Kontroversi Supersemar
Supersemar merupakan sebuah surat sakti yang dapat menggulingkan Presiden Soekarno karena tidak lama setelah surat itu diterbitkan Presiden Soekarno mundur dari jabatan dan memberikannya kepada Mayjend Soeharto untuk menjadi Presiden Republik Indonesia selanjutnya.
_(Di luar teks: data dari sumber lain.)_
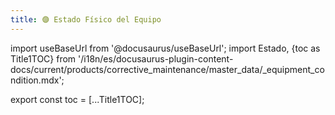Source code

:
 ```yaml
---
title: 🟣 Estado Físico del Equipo
---
```


import useBaseUrl from '@docusaurus/useBaseUrl'; 
import Estado, {toc as Title1TOC} from '/i18n/es/docusaurus-plugin-content-docs/current/products/corrective_maintenance/master_data/_equipment_condition.mdx'; 

<Estado/>

export const toc = [...Title1TOC];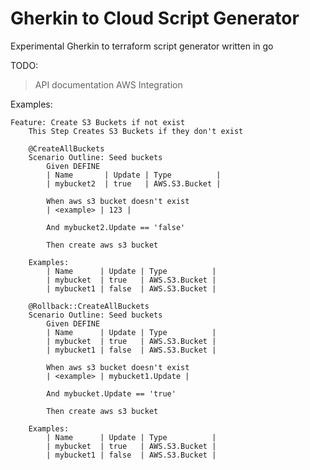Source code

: # Gherkin to Cloud Script Generator

Experimental Gherkin to terraform script generator written in go

TODO: 
> API documentation
> AWS Integration

Examples:

``` gherkin
Feature: Create S3 Buckets if not exist
	This Step Creates S3 Buckets if they don't exist

	@CreateAllBuckets
	Scenario Outline: Seed buckets
		Given DEFINE
		| Name       | Update | Type          |
		| mybucket2  | true   | AWS.S3.Bucket |

		When aws s3 bucket doesn't exist
		| <example> | 123 |

		And mybucket2.Update == 'false'
		
		Then create aws s3 bucket
	
	Examples:
		| Name      | Update | Type          |
		| mybucket  | true   | AWS.S3.Bucket |
		| mybucket1 | false  | AWS.S3.Bucket |

	@Rollback::CreateAllBuckets
	Scenario Outline: Seed buckets
		Given DEFINE
		| Name      | Update | Type          |
		| mybucket  | true   | AWS.S3.Bucket |
		| mybucket1 | false  | AWS.S3.Bucket |

		When aws s3 bucket doesn't exist
		| <example> | mybucket1.Update |

		And mybucket.Update == 'true'

		Then create aws s3 bucket

	Examples:
		| Name      | Update | Type          |
		| mybucket  | true   | AWS.S3.Bucket |
		| mybucket1 | false  | AWS.S3.Bucket |
```
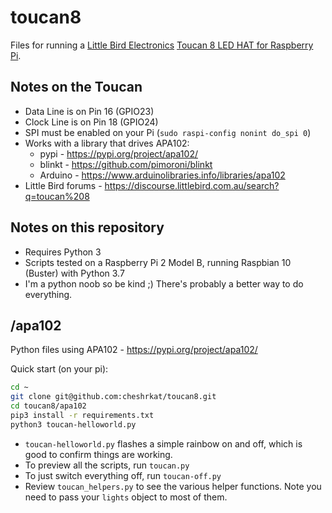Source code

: # toucan8

Files for running a [Little Bird Electronics](https://www.littlebird.com.au/products/little-bird-toucan-8-x-apa102-rgb-led) [Toucan 8 LED HAT for Raspberry Pi](https://www.littlebird.com.au/products/little-bird-toucan-8-x-apa102-rgb-led). 

## Notes on the Toucan

* Data Line is on Pin 16 (GPIO23)
* Clock Line is on Pin 18 (GPIO24)
* SPI must be enabled on your Pi (`sudo raspi-config nonint do_spi 0`)
* Works with a library that drives APA102: 
  * pypi - https://pypi.org/project/apa102/
  * blinkt - https://github.com/pimoroni/blinkt
  * Arduino - https://www.arduinolibraries.info/libraries/apa102
* Little Bird forums - https://discourse.littlebird.com.au/search?q=toucan%208

## Notes on this repository

* Requires Python 3
* Scripts tested on a Raspberry Pi 2 Model B, running Raspbian 10 (Buster) with Python 3.7
* I'm a python noob so be kind ;) There's probably a better way to do everything.

## /apa102

Python files using APA102 - https://pypi.org/project/apa102/

Quick start (on your pi):

```bash
cd ~
git clone git@github.com:cheshrkat/toucan8.git
cd toucan8/apa102
pip3 install -r requirements.txt 
python3 toucan-helloworld.py
```

* `toucan-helloworld.py` flashes a simple rainbow on and off, which is good to confirm things are working.
* To preview all the scripts, run `toucan.py`
* To just switch everything off, run `toucan-off.py`
* Review `toucan_helpers.py` to see the various helper functions. Note you need to pass your `lights` object to most of them.
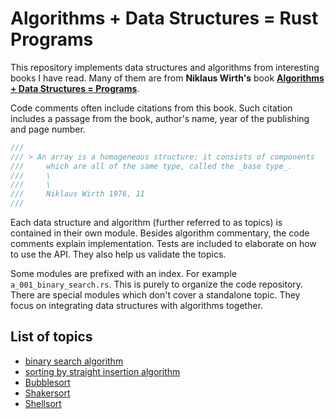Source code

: # Algorithms + Data Structures = Rust Programs
This repository implements data structures and algorithms from interesting books I have read. Many of them are from **Niklaus Wirth's** book **[Algorithms + Data Structures = Programs](goodreads-main-link)**.

Code comments often include citations from this book. Such citation includes a passage from the book, author's name, year of the publishing and page number.
```rust
///
/// > An array is a homogeneous structure; it consists of components
///     which are all of the same type, called the _base type_.
///     \
///     \
///     Niklaus Wirth 1976, 11
///
```

Each data structure and algorithm (further referred to as topics) is contained in their own module. Besides algorithm commentary, the code comments explain implementation. Tests are included to elaborate on how to use the API. They also help us validate the topics.

Some modules are prefixed with an index. For example `a_001_binary_search.rs`. This is purely to organize the code repository. There are special modules which don't cover a standalone topic. They focus on integrating data structures with algorithms together.

## List of topics
- [binary search algorithm](src/topics/a_001_binary_search.rs)
- [sorting by straight insertion algorithm](src/topics/a_002_straight_insertion.rs)
- [Bubblesort](src/topics/a_003_bubble_sort.rs)
- [Shakersort](src/topics/a_004_shaker_sort.rs)
- [Shellsort](src/topics/a_005_shell_sort.rs)


<!-- Invisible List of References -->
[goodreads-main-link]: https://www.goodreads.com/book/show/25860569-algorithms-data-structures-programs
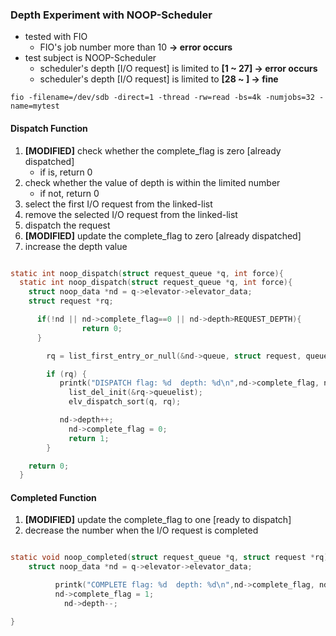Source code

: ### Depth Experiment with NOOP-Scheduler  
- tested with FIO
  - FIO's job number more than 10 **-> error occurs**
- test subject is NOOP-Scheduler
  - scheduler's depth [I/O request] is limited to **[1 ~ 27] -> error occurs**
  - scheduler's depth [I/O request] is limited to **[28 ~ ] -> fine**

```
fio -filename=/dev/sdb -direct=1 -thread -rw=read -bs=4k -numjobs=32 -name=mytest

```

#### Dispatch Function
1. **[MODIFIED]** check whether the complete_flag is zero [already dispatched]
   - if is, return 0   
2. check whether the value of depth is within the limited number
   - if not, return 0    
3. select the first I/O request from the linked-list   
4. remove the selected I/O request from the linked-list
5. dispatch the request
6. **[MODIFIED]** update the complete_flag to zero [already dispatched]
7. increase the depth value

```c

static int noop_dispatch(struct request_queue *q, int force){
  static int noop_dispatch(struct request_queue *q, int force){
  	struct noop_data *nd = q->elevator->elevator_data;
  	struct request *rq;

      if(!nd || nd->complete_flag==0 || nd->depth>REQUEST_DEPTH){
  				return 0;
      }

  		rq = list_first_entry_or_null(&nd->queue, struct request, queuelist);

  		if (rq) {
  		   printk("DISPATCH flag: %d  depth: %d\n",nd->complete_flag, nd->depth);
  			 list_del_init(&rq->queuelist);
  			 elv_dispatch_sort(q, rq);

  	       nd->depth++;
  			 nd->complete_flag = 0;
  			 return 1;
  		}

  	return 0;
  }

```


#### Completed Function
1. **[MODIFIED]** update the complete_flag to one [ready to dispatch]
2. decrease the number when the I/O request is completed

```c

static void noop_completed(struct request_queue *q, struct request *rq){
	struct noop_data *nd = q->elevator->elevator_data;

		  printk("COMPLETE flag: %d  depth: %d\n",nd->complete_flag, nd->depth);
          nd->complete_flag = 1;
			nd->depth--;

}


```
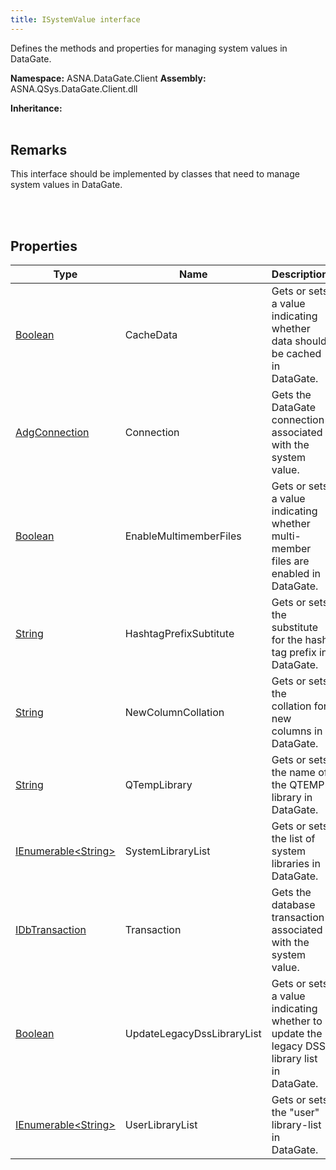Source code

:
 ```yaml
---
title: ISystemValue interface
---
```


Defines the methods and properties for managing system values in DataGate.

**Namespace:** ASNA.DataGate.Client
**Assembly:** ASNA.QSys.DataGate.Client.dll

**Inheritance:** 
<br>
<br>

## Remarks
This interface should be implemented by classes that need to manage system values in DataGate.

<br>
<br>

## Properties

| Type | Name | Description
| --- | --- | --- 
| [Boolean](https://docs.microsoft.com/en-us/dotnet/api/system.boolean) | CacheData | Gets or sets a value indicating whether data should be cached in DataGate. |
| [AdgConnection](/reference/datagate/datagate-client/adg-connection.html) | Connection | Gets the DataGate connection associated with the system value. |
| [Boolean](https://docs.microsoft.com/en-us/dotnet/api/system.boolean) | EnableMultimemberFiles | Gets or sets a value indicating whether multi-member files are enabled in DataGate. |
| [String](https://learn.microsoft.com/en-us/dotnet/api/system.string?view=net-8.0) | HashtagPrefixSubtitute | Gets or sets the substitute for the hash tag prefix in DataGate. |
| [String](https://learn.microsoft.com/en-us/dotnet/api/system.string?view=net-8.0) | NewColumnCollation | Gets or sets the collation for new columns in DataGate. |
| [String](https://learn.microsoft.com/en-us/dotnet/api/system.string?view=net-8.0) | QTempLibrary | Gets or sets the name of the QTEMP library in DataGate. |
| [IEnumerable\<String\>](https://learn.microsoft.com/en-us/dotnet/api/system.collections.generic.ienumerable-1?view=net-8.0) | SystemLibraryList | Gets or sets the list of system libraries in DataGate. |
| [IDbTransaction](https://learn.microsoft.com/en-us/dotnet/api/system.data.idbtransaction?view=net-8.0) | Transaction | Gets the database transaction associated with the system value. |
| [Boolean](https://docs.microsoft.com/en-us/dotnet/api/system.boolean) | UpdateLegacyDssLibraryList | Gets or sets a value indicating whether to update the legacy DSS library list in DataGate. |
| [IEnumerable\<String\>](https://learn.microsoft.com/en-us/dotnet/api/system.collections.generic.ienumerable-1?view=net-8.0) | UserLibraryList | Gets or sets the "user" library-list in DataGate. |
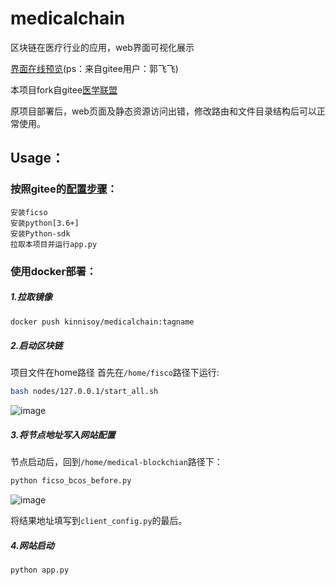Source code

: # medicalchain

区块链在医疗行业的应用，web界面可视化展示

[界面在线预览](http://113.24.61.160:9001/html_web/)(ps：来自gitee用户：郭飞飞)

本项目fork自gitee[医学联盟](https://gitee.com/medical-alliance/medical-blockchain)

原项目部署后，web页面及静态资源访问出错，修改路由和文件目录结构后可以正常使用。

## Usage：

### 按照gitee的[配置步骤](./gitee_readme.md)：
    安装ficso
    安装python[3.6+]
    安装Python-sdk
    拉取本项目并运行app.py
### 使用docker部署：
##### 1.拉取镜像
```bash
docker push kinnisoy/medicalchain:tagname
```
##### 2.启动区块链
项目文件在home路径
首先在`/home/fisco`路径下运行:
```bash
bash nodes/127.0.0.1/start_all.sh
```
![image](https://user-images.githubusercontent.com/40685598/162930120-3d479930-3aa5-4168-ae2d-2f8a686dc1ec.png)

##### 3.将节点地址写入网站配置
节点启动后，回到`/home/medical-blockchian`路径下：
```python
python ficso_bcos_before.py
```
![image](https://user-images.githubusercontent.com/40685598/162930642-60b81530-315b-4fcb-aa6d-414d519b8ab2.png)

将结果地址填写到`client_config.py`的最后。


##### 4.网站启动
```python
python app.py
```
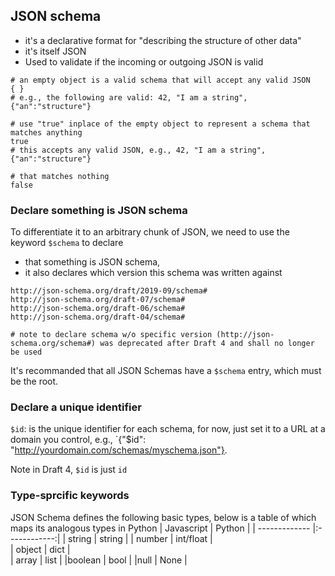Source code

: ## JSON schema
- it's a declarative format for "describing the structure of other data"
- it's itself JSON
- Used to validate if the incoming or outgoing JSON is valid
```
# an empty object is a valid schema that will accept any valid JSON
{ }
# e.g., the following are valid: 42, "I am a string", {"an":"structure"}

# use "true" inplace of the empty object to represent a schema that matches anything
true
# this accepts any valid JSON, e.g., 42, "I am a string", {"an":"structure"}

# that matches nothing
false
```
### Declare something is JSON schema
To differentiate it to an arbitrary chunk of JSON, we need to use the keyword `$schema` to declare 
- that something is JSON schema, 
- it also declares which version this schema was written against
```
http://json-schema.org/draft/2019-09/schema#
http://json-schema.org/draft-07/schema#
http://json-schema.org/draft-06/schema#
http://json-schema.org/draft-04/schema#

# note to declare schema w/o specific version (http://json-schema.org/schema#) was deprecated after Draft 4 and shall no longer be used
```
It's recommanded that all JSON Schemas have a `$schema` entry, which must be the root. 

### Declare a unique identifier
`$id`: is the unique identifier for each schema, for now, just set it to a URL at a domain you control, e.g., `{"$id": "http://yourdomain.com/schemas/myschema.json"}.

Note in Draft 4, `$id` is just `id`

### Type-sprcific keywords
JSON Schema defines the following basic types, below is a table of which maps its analogous types in Python
| Javascript      | Python       | 
| -------------   |:------------:| 
| string          | string       | 
| number          | int/float    |   
| object          | dict         |   
| array           | list         |
|boolean          | bool         |
|null             |  None        |
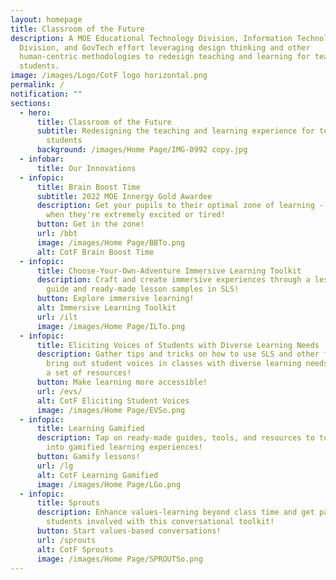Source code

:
 ```yaml
---
layout: homepage
title: Classroom of the Future
description: A MOE Educational Technology Division, Information Technology
  Division, and GovTech effort leveraging design thinking and other
  human-centric methodologies to redesign teaching and learning for teachers and
  students.
image: /images/Logo/CotF logo horizontal.png
permalink: /
notification: ""
sections:
  - hero:
      title: Classroom of the Future
      subtitle: Redesigning the teaching and learning experience for teachers and
        students
      background: /images/Home Page/IMG-0992 copy.jpg
  - infobar:
      title: Our Innovations
  - infopic:
      title: Brain Boost Time
      subtitle: 2022 MOE Innergy Gold Awardee
      description: Get your pupils to their optimal zone of learning -  especially
        when they're extremely excited or tired!
      button: Get in the zone!
      url: /bbt
      image: /images/Home Page/BBTo.png
      alt: CotF Brain Boost Time
  - infopic:
      title: Choose-Your-Own-Adventure Immersive Learning Toolkit
      description: Craft and create immersive experiences through a lesson design
        guide and ready-made lesson samples in SLS!
      button: Explore immersive learning!
      alt: Immersive Learning Toolkit
      url: /ilt
      image: /images/Home Page/ILTo.png
  - infopic:
      title: Eliciting Voices of Students with Diverse Learning Needs
      description: Gather tips and tricks on how to use SLS and other features to
        bring out student voices in classes with diverse learning needs through
        a set of resources!
      button: Make learning more accessible!
      url: /evs/
      alt: CotF Eliciting Student Voices
      image: /images/Home Page/EVSo.png
  - infopic:
      title: Learning Gamified
      description: Tap on ready-made guides, tools, and resources to turn your lessons
        into gamified learning experiences!
      button: Gamify lessons!
      url: /lg
      alt: CotF Learning Gamified
      image: /images/Home Page/LGo.png
  - infopic:
      title: Sprouts
      description: Enhance values-learning beyond class time and get parents and
        students involved with this conversational toolkit!
      button: Start values-based conversations!
      url: /sprouts
      alt: CotF Sprouts
      image: /images/Home Page/SPROUTSo.png
---
```

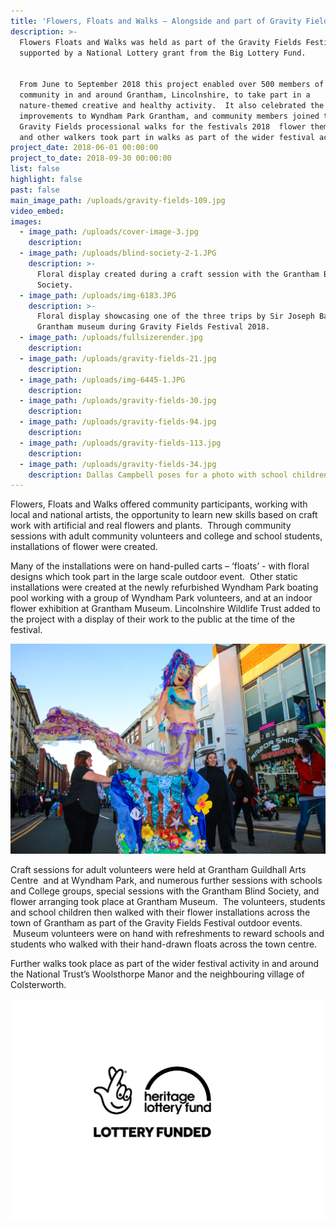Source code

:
 ```yaml
---
title: 'Flowers, Floats and Walks – Alongside and part of Gravity Fields Festival 2018'
description: >-
  Flowers Floats and Walks was held as part of the Gravity Fields Festival
  supported by a National Lottery grant from the Big Lottery Fund. 


  From June to September 2018 this project enabled over 500 members of the
  community in and around Grantham, Lincolnshire, to take part in a
  nature-themed creative and healthy activity.  It also celebrated the new
  improvements to Wyndham Park Grantham, and community members joined the
  Gravity Fields processional walks for the festivals 2018  flower themed event,
  and other walkers took part in walks as part of the wider festival activity.
project_date: 2018-06-01 00:00:00
project_to_date: 2018-09-30 00:00:00
list: false
highlight: false
past: false
main_image_path: /uploads/gravity-fields-109.jpg
video_embed:
images:
  - image_path: /uploads/cover-image-3.jpg
    description:
  - image_path: /uploads/blind-society-2-1.JPG
    description: >-
      Floral display created during a craft session with the Grantham Blind
      Society.
  - image_path: /uploads/img-6183.JPG
    description: >-
      Floral display showcasing one of the three trips by Sir Joseph Banks at
      Grantham museum during Gravity Fields Festival 2018.
  - image_path: /uploads/fullsizerender.jpg
    description:
  - image_path: /uploads/gravity-fields-21.jpg
    description:
  - image_path: /uploads/img-6445-1.JPG
    description:
  - image_path: /uploads/gravity-fields-30.jpg
    description:
  - image_path: /uploads/gravity-fields-94.jpg
    description:
  - image_path: /uploads/gravity-fields-113.jpg
    description:
  - image_path: /uploads/gravity-fields-34.jpg
    description: Dallas Campbell poses for a photo with school children and their float.
---
```


Flowers, Floats and Walks offered community participants, working with local and national artists, the opportunity to learn new skills based on craft work with artificial and real flowers and plants.  Through community sessions with adult community volunteers and college and school students, installations of flower were created. 

Many of the installations were on hand-pulled carts – ‘floats’ - with floral designs which took part in the large scale outdoor event.  Other static installations were created at the newly refurbished Wyndham Park boating pool working with a group of Wyndham Park volunteers, and at an indoor flower exhibition at Grantham Museum. Lincolnshire Wildlife Trust added to the project with a display of their work to the public at the time of the festival.

![](/uploads/best-of-134-1.jpg)

Craft sessions for adult volunteers were held at Grantham Guildhall Arts Centre  and at Wyndham Park, and numerous further sessions with schools and College groups, special sessions with the Grantham Blind Society, and flower arranging took place at Grantham Museum.  The volunteers, students and school children then walked with their flower installations across the town of Grantham as part of the Gravity Fields Festival outdoor events.  Museum volunteers were on hand with refreshments to reward schools and students who walked with their hand-drawn floats across the town centre.

Further walks took place as part of the wider festival activity in and around the National Trust’s Woolsthorpe Manor and the neighbouring village of Colsterworth.

![](/uploads/english-compact-cmyk-2.jpg)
Terjadi beberapa perdebatan tentang Supersemar itu sendiri diantaranya sebagai berikut :

  • Menurut kesaksian salah satu pengawal kepresidenan di Istana Bogor, Letnan Satu (lettu) Sukardjo Wilardjito, ketika pengakuannya ditulis di berbagai media massa setelahReformasi 1998 yang juga menandakan berakhirnya Orde Baru dan pemerintahan Presiden Soeharto. Dia menyatakan bahwa perwira tinggi yang hadir ke Istana Bogor pada malam hari tanggal 11 Maret 1966 pukul 01.00 dinihari waktu setempat bukan tiga perwira melainkan empat orang perwira yakni ikutnya Brigadir jendral (Brigjen) M. Panggabean. Bahkan pada saat peristiwa Supersemar Brigjen M. Jusuf membawa map berlogo Markas Besar AD berwarna merah jambu serta Brigjen M. Pangabean dan Brigjen Basuki Rahmat menodongkan pistol kearah Presiden Soekarno dan memaksa agar Presiden Soekarno menandatangani surat itu yang menurutnya itulah Surat Perintah Sebelas Maret yang tidak jelas apa isinya. Lettu Sukardjo yang saat itu bertugas mengawal presiden, juga membalas menodongkan pistol ke arah para jenderal namun Presiden Soekarno memerintahkan Soekardjo untuk menurunkan pistolnya dan menyarungkannya. Menurutnya, Presiden kemudian menandatangani surat itu, dan setelah menandatangani, Presiden Soekarno berpesan kalau situasi sudah pulih, mandat itu harus segera dikembalikan. Pertemuan bubar dan ketika keempat perwira tinggi itu kembali ke Jakarta. Presiden Soekarno mengatakan kepada Soekardjo bahwa ia harus keluar dari istana. “Saya harus keluar dari istana, dan kamu harus hati-hati,” ujarnya menirukan pesan Presiden Soekarno. Tidak lama kemudian (sekitar berselang 30 menit) Istana Bogor sudah diduduki pasukan dari RPKAD dan Kostrad, Lettu Sukardjo dan rekan-rekan pengawalnya dilucuti kemudian ditangkap dan ditahan di sebuah Rumah Tahanan Militer dan diberhentikan dari dinas militer. Beberapa kalangan meragukan kesaksian Soekardjo Wilardjito itu, bahkan salah satu pelaku sejarah supersemar itu, Jendral (Purn) M. Jusuf, serta Jendral (purn) M Panggabean membantah peristiwa itu.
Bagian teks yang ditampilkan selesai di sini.